The game introduces some new characters to the Sam & Max universe. Although his store could be seen on the outside in Hit the Road, Bosco now makes a full appearance with his Inconvenience shop. As a very paranoid person, throughout the season he dons various disguises to hide himself. From who? Only Bosco truly knows. Another new character, Sybil, also owns her own business, and she is constantly changing her profession from episode to episode. Of course, there are loads more, too many to mention them all — Jimmy the Rat, Superball and Hugh Bliss to name a few.

This game was the first time that Sam & Max had made the leap into 3D, at least in a published form. Dave Grossman stated that he “wanted to get a little bit more of that dirt on the streets”, with Purcell saying he wanted it to convey the “gritty” feel the original comics had. It retained the same adventure point-and-click control scheme that fans were familiar with in Hit the Road, along with sprinklings of action sequences in car chase scenes. For distribution, Telltale struck a deal with digital download service Gametap, with them seeing the new episodes two weeks before they hit Telltale’s official worldwide site.

Video

Critics

adventuregamerslogoAdventure Gamers (PC) – Because of the constant recycling of elements, and the lack of a well-defined story thread, you should be advised that to buy the Season One set is to purchase a collection of excellent, short comedy adventures, and the whole concept of a true “season” has yet to be realized to its true potential… In either case, consider Sam & Max: Season One an important achievement for the genre and a true must-play collection.

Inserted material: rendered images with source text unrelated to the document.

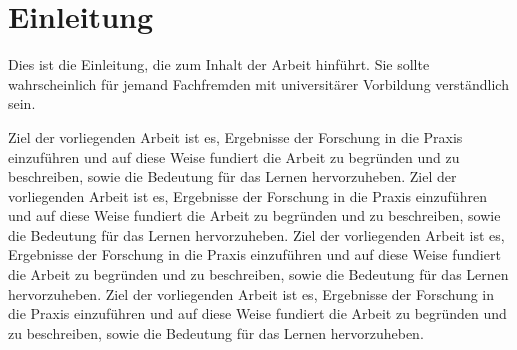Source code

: \chapter{Einleitung}

Dies ist die Einleitung, die zum Inhalt der Arbeit hinführt.
Sie sollte wahrscheinlich für jemand Fachfremden mit universitärer Vorbildung verständlich sein.

Ziel der vorliegenden Arbeit ist es, Ergebnisse der Forschung in die Praxis einzuführen und auf diese Weise fundiert die Arbeit zu begründen und zu beschreiben, sowie die Bedeutung für das Lernen hervorzuheben.
Ziel der vorliegenden Arbeit ist es, Ergebnisse der Forschung in die Praxis einzuführen und auf diese Weise fundiert die Arbeit zu begründen und zu beschreiben, sowie die Bedeutung für das Lernen hervorzuheben.
Ziel der vorliegenden Arbeit ist es, Ergebnisse der Forschung in die Praxis einzuführen und auf diese Weise fundiert die Arbeit zu begründen und zu beschreiben, sowie die Bedeutung für das Lernen hervorzuheben.
Ziel der vorliegenden Arbeit ist es, Ergebnisse der Forschung in die Praxis einzuführen und auf diese Weise fundiert die Arbeit zu begründen und zu beschreiben, sowie die Bedeutung für das Lernen hervorzuheben.

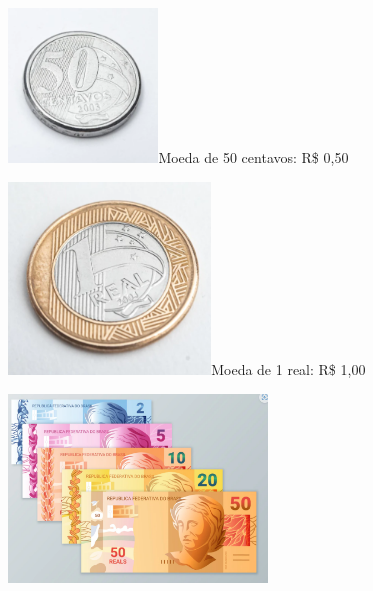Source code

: {%

\includegraphics[width=1.56667in,height=1.61849in]{./media/image67.png}Moeda
de 50 centavos: R\$ 0,50


\includegraphics[width=2.11667in,height=2.01180in]{./media/image68.png}Moeda
de 1 real: R\$ 1,00


\includegraphics[width=2.71068in,height=1.97500in]{./media/image69.png}%

}
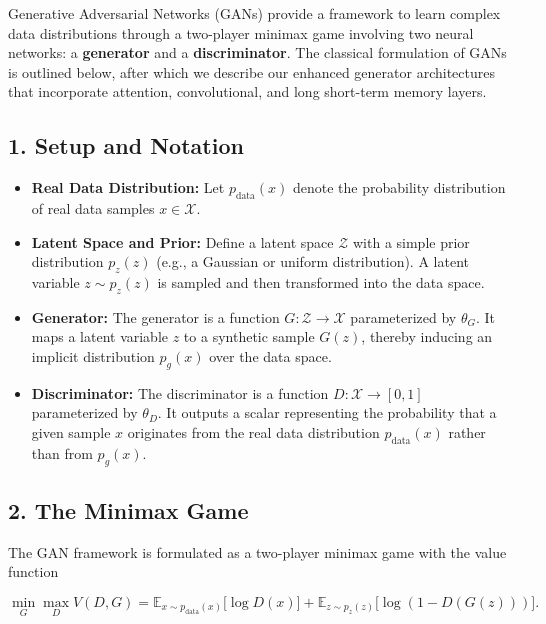 \documentclass{article}
\begin{document}
Generative Adversarial Networks (GANs) provide a framework to learn complex data distributions through a two-player minimax game involving two neural networks: a \textbf{generator} and a \textbf{discriminator}. The classical formulation of GANs is outlined below, after which we describe our enhanced generator architectures that incorporate attention, convolutional, and long short-term memory layers.

\subsection*{1. Setup and Notation}

\begin{itemize}
    \item \textbf{Real Data Distribution:} Let $p_{\text{data}}(x)$ denote the probability distribution of real data samples $x \in \mathcal{X}$.
    \item \textbf{Latent Space and Prior:} Define a latent space $\mathcal{Z}$ with a simple prior distribution $p_z(z)$ (e.g., a Gaussian or uniform distribution). A latent variable $z \sim p_z(z)$ is sampled and then transformed into the data space.
    \item \textbf{Generator:} The generator is a function $G: \mathcal{Z} \to \mathcal{X}$ parameterized by $\theta_G$. It maps a latent variable $z$ to a synthetic sample $G(z)$, thereby inducing an implicit distribution $p_g(x)$ over the data space.
    \item \textbf{Discriminator:} The discriminator is a function $D: \mathcal{X} \to [0,1]$ parameterized by $\theta_D$. It outputs a scalar representing the probability that a given sample $x$ originates from the real data distribution $p_{\text{data}}(x)$ rather than from $p_g(x)$.
\end{itemize}

\subsection*{2. The Minimax Game}

The GAN framework is formulated as a two-player minimax game with the value function

\[
\min_{G} \max_{D} V(D,G) = \mathbb{E}_{x\sim p_{\text{data}}(x)}\big[\log D(x)\big] + \mathbb{E}_{z\sim p_z(z)}\big[\log (1 - D(G(z)))\big].
\]
\end{document}
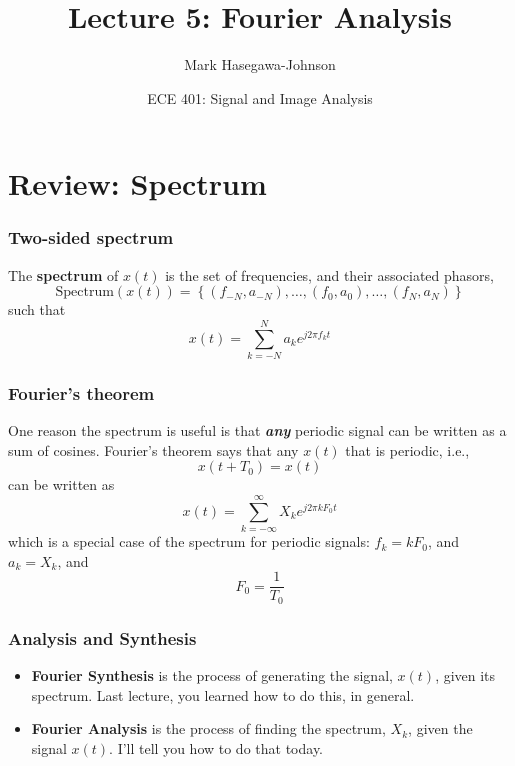 \documentclass{beamer}
\title{Lecture 5: Fourier Analysis}
\author{Mark Hasegawa-Johnson}
\date{ECE 401: Signal and Image Analysis}
\begin{document}
\begin{frame}
  \maketitle
\end{frame}

\begin{frame}
  \tableofcontents
\end{frame}

\section[Review]{Review: Spectrum}
\setcounter{subsection}{1}

\begin{frame}
  \frametitle{Two-sided spectrum}

  The {\bf spectrum} of $x(t)$ is the set of frequencies, and their
  associated phasors,
  \[
  \mbox{Spectrum}\left( x(t) \right) =
  \left\{ (f_{-N},a_{-N}), \ldots, (f_0,a_0), \ldots, (f_N,a_N) \right\}
  \]
  such that
  \[
  x(t) = \sum_{k=-N}^N a_ke^{j2\pi f_kt}
  \]
\end{frame}

\begin{frame}
  \frametitle{Fourier's theorem}

  One reason the spectrum is useful is that {\bf\em any} periodic
  signal can be written as a sum of cosines.  Fourier's theorem says that
  any $x(t)$ that is periodic, i.e.,
  \[
  x(t+T_0) = x(t)
  \]
  can be written as
  \[
  x(t) = \sum_{k=-\infty}^\infty X_k e^{j2\pi k F_0 t}
  \]
  which is a special case of the spectrum for periodic signals:
  $f_k=kF_0$, and $a_k=X_k$, and
  \[
  F_0 = \frac{1}{T_0}
  \]
\end{frame}

\begin{frame}
  \frametitle{Analysis and Synthesis}

  \begin{itemize}
  \item {\bf Fourier Synthesis} is the process of generating the
    signal, $x(t)$, given its spectrum.  Last lecture, you learned
    how to do this, in general.
  \item {\bf Fourier Analysis} is the process of finding the spectrum,
    $X_k$, given the signal $x(t)$.  I'll tell you how to do that today.
  \end{itemize}
\end{frame}
\end{document}
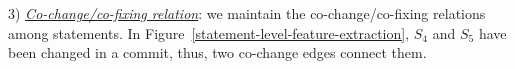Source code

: 
3) {\em \underline{Co-change/co-fixing relation}}: we maintain the
co-change/co-fixing relations among statements. In
Figure~\ref{statement-level-feature-extraction}, $S_4$ and
$S_5$ have been changed in a commit, thus, two co-change
edges connect them.



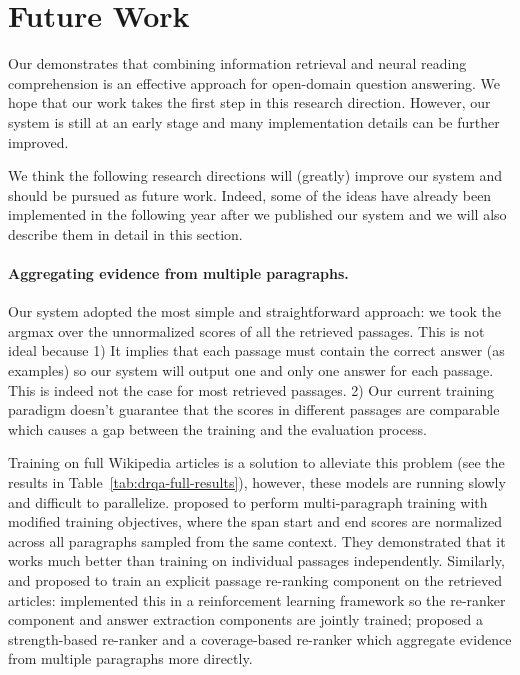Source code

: 
\section{Future Work}
\label{sec:openqa-future}

Our  demonstrates that combining information retrieval and neural reading comprehension is an effective approach for open-domain question answering. We hope that our work takes the first step in this research direction. However, our system is still at an early stage and many implementation details can be further improved.

We think the following research directions will (greatly) improve our  system and should be pursued as future work. Indeed, some of the ideas have already been implemented in the following year after we published our  system and we will also describe them in detail in this section.

\paragraph{Aggregating evidence from multiple paragraphs.} Our system adopted the most simple and straightforward approach: we took the argmax over the unnormalized scores of all the retrieved passages. This is not ideal because 1) It implies that each passage must contain the correct answer (as  examples) so our system will output one and only one answer for each passage. This is indeed not the case for most retrieved passages. 2) Our current training paradigm doesn't guarantee that the scores in different passages are comparable which causes a gap between the training and the evaluation process.

Training on full Wikipedia articles is a solution to alleviate this problem (see the  results in Table~\ref{tab:drqa-full-results}), however, these models are running slowly and difficult to parallelize.  proposed to perform multi-paragraph training with modified training objectives, where the span start and end scores are normalized across all paragraphs sampled from the same context. They demonstrated that it works much better than training on individual passages independently. Similarly,  and  proposed to train an explicit passage re-ranking component on the retrieved articles:  implemented this in a reinforcement learning framework so the re-ranker component and answer extraction components are jointly trained;  proposed a strength-based re-ranker and a coverage-based re-ranker which aggregate evidence from multiple paragraphs more directly.


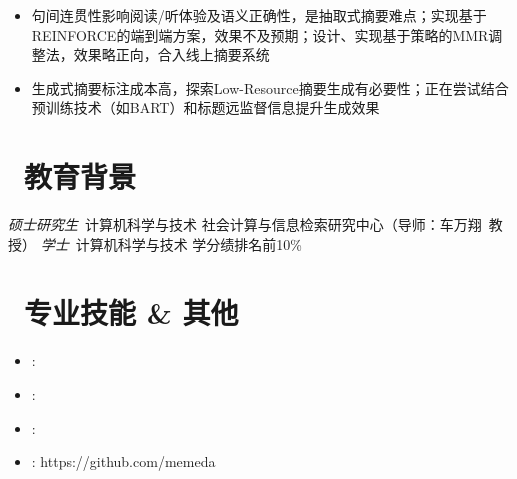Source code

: \documentclass{resume}
\begin{document}
\begin{onehalfspacing} 
\begin{itemize}
  \item 句间连贯性影响阅读/听体验及语义正确性，是抽取式摘要难点；实现基于REINFORCE的端到端方案，效果不及预期；设计、实现基于策略的MMR调整法，效果略正向，合入线上摘要系统
  \item 生成式摘要标注成本高，探索Low-Resource摘要生成有必要性；正在尝试结合预训练技术（如BART）和标题远监督信息提升生成效果
\end{itemize}
\end{onehalfspacing}

\section{\faGraduationCap\ 教育背景}
\textit{硕士研究生}\ 计算机科学与技术 \hfill 社会计算与信息检索研究中心（导师：车万翔\ 教授）
\textit{学士}\ 计算机科学与技术 \hfill 学分绩排名前10\%


\section{\faCogs\ 专业技能 \& 其他}
\begin{itemize}
  \item {}:  
  \item {}:  
  \item {}:  
  \item {}: https://github.com/memeda
\end{itemize}  
  

%
%
\end{document}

gamespotlogo Gamespot (Wii) – The real attraction here is not so much the gameplay as it is Sam and Max themselves. The memorable assortment of former child stars, mafiosi, moles, rats, masters of disguise, sentient arcade games, and US presidents that they meet on their adventure are also a big attraction … there’s a good amount of content here for those seeking a surreal journey through the seedy underbelly of has-been child stardom, American politics, the information superhighway, and the terrifying realm of a self-help guru.

ignlogo IGN (Wii) – Graphic adventures are just as much about the writing as they are gameplay and Sam & Max: Season One is stuffed with zany characters and one liners … The slow pace of these games isn’t for everyone, but if you’re a fan you’ll probably get your fix with Sam & Max: Season One. Each episode will last you a few hours, so with around 20-25 hours of gameplay here for $30 this is a pretty good deal for those of us who have the patience for these games.